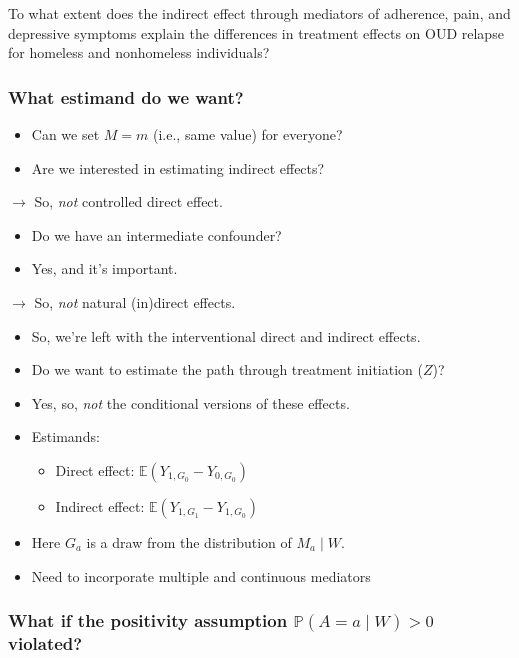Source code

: \documentclass[
  12pt,
]{book}
\providecommand{\tightlist}{%
  \setlength{\itemsep}{0pt}\setlength{\parskip}{0pt}}
\theoremstyle{definition}
\theoremstyle{definition}
\theoremstyle{definition}
\renewcommand{\P}{\mathbb{P}}
\newcommand{\E}{\mathbb{E}}
\newcommand{\1}{\mathbbm{1}}
\begin{document}
To what extent does the indirect effect through mediators of adherence, pain, and
depressive symptoms explain the differences in treatment effects on OUD relapse
for homeless and nonhomeless individuals?

\hypertarget{what-estimand-do-we-want}{%
\subsubsection*{What estimand do we want?}\label{what-estimand-do-we-want}}


\begin{itemize}
\tightlist
\item
  Can we set \(M=m\) (i.e., same value) for everyone?
\item
  Are we interested in estimating indirect effects?
\end{itemize}

\(\rightarrow\) So, \emph{not} controlled direct effect.

\begin{itemize}
\tightlist
\item
  Do we have an intermediate confounder?
\item
  Yes, and it's important.
\end{itemize}

\(\rightarrow\) So, \emph{not} natural (in)direct effects.

\begin{itemize}
\tightlist
\item
  So, we're left with the interventional direct and indirect effects.
\item
  Do we want to estimate the path through treatment initiation (\(Z\))?
\item
  Yes, so, \emph{not} the conditional versions of these effects.
\item
  Estimands:

  \begin{itemize}
  \tightlist
  \item
    Direct effect: \(\E(Y_{1,G_0} - Y_{0,G_0})\)
  \item
    Indirect effect: \(\E(Y_{1,G_1} - Y_{1,G_0})\)
  \end{itemize}
\item
  Here \(G_a\) is a draw from the distribution of \(M_a\mid W\).
\item
  Need to incorporate multiple and continuous mediators
\end{itemize}

\hypertarget{what-if-the-positivity-assumption-paamid-w0-violated}{%
\subsubsection*{\texorpdfstring{What if the positivity assumption \(\P(A=a\mid W)>0\) violated?}{What if the positivity assumption \textbackslash P(A=a\textbackslash mid W)\textgreater0 violated?}}\label{what-if-the-positivity-assumption-paamid-w0-violated}}
\end{document}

## EXERCISE OBJECTIVE
Aside from the pictures, repeat the listing exactly.

## RESULT BELOW
Source code

: \documentclass[
  12pt,
]{book}
\providecommand{\tightlist}{%
  \setlength{\itemsep}{0pt}\setlength{\parskip}{0pt}}
\theoremstyle{definition}
\theoremstyle{definition}
\theoremstyle{definition}
\renewcommand{\P}{\mathbb{P}}
\newcommand{\E}{\mathbb{E}}
\newcommand{\1}{\mathbbm{1}}
\begin{document}
To what extent does the indirect effect through mediators of adherence, pain, and
depressive symptoms explain the differences in treatment effects on OUD relapse
for homeless and nonhomeless individuals?

\hypertarget{what-estimand-do-we-want}{%
\subsubsection*{What estimand do we want?}\label{what-estimand-do-we-want}}


\begin{itemize}
\tightlist
\item
  Can we set \(M=m\) (i.e., same value) for everyone?
\item
  Are we interested in estimating indirect effects?
\end{itemize}

\(\rightarrow\) So, \emph{not} controlled direct effect.

\begin{itemize}
\tightlist
\item
  Do we have an intermediate confounder?
\item
  Yes, and it's important.
\end{itemize}

\(\rightarrow\) So, \emph{not} natural (in)direct effects.

\begin{itemize}
\tightlist
\item
  So, we're left with the interventional direct and indirect effects.
\item
  Do we want to estimate the path through treatment initiation (\(Z\))?
\item
  Yes, so, \emph{not} the conditional versions of these effects.
\item
  Estimands:

  \begin{itemize}
  \tightlist
  \item
    Direct effect: \(\E(Y_{1,G_0} - Y_{0,G_0})\)
  \item
    Indirect effect: \(\E(Y_{1,G_1} - Y_{1,G_0})\)
  \end{itemize}
\item
  Here \(G_a\) is a draw from the distribution of \(M_a\mid W\).
\item
  Need to incorporate multiple and continuous mediators
\end{itemize}

\hypertarget{what-if-the-positivity-assumption-paamid-w0-violated}{%
\subsubsection*{\texorpdfstring{What if the positivity assumption \(\P(A=a\mid W)>0\) violated?}{What if the positivity assumption \textbackslash P(A=a\textbackslash mid W)\textgreater0 violated?}}\label{what-if-the-positivity-assumption-paamid-w0-violated}}
\end{document}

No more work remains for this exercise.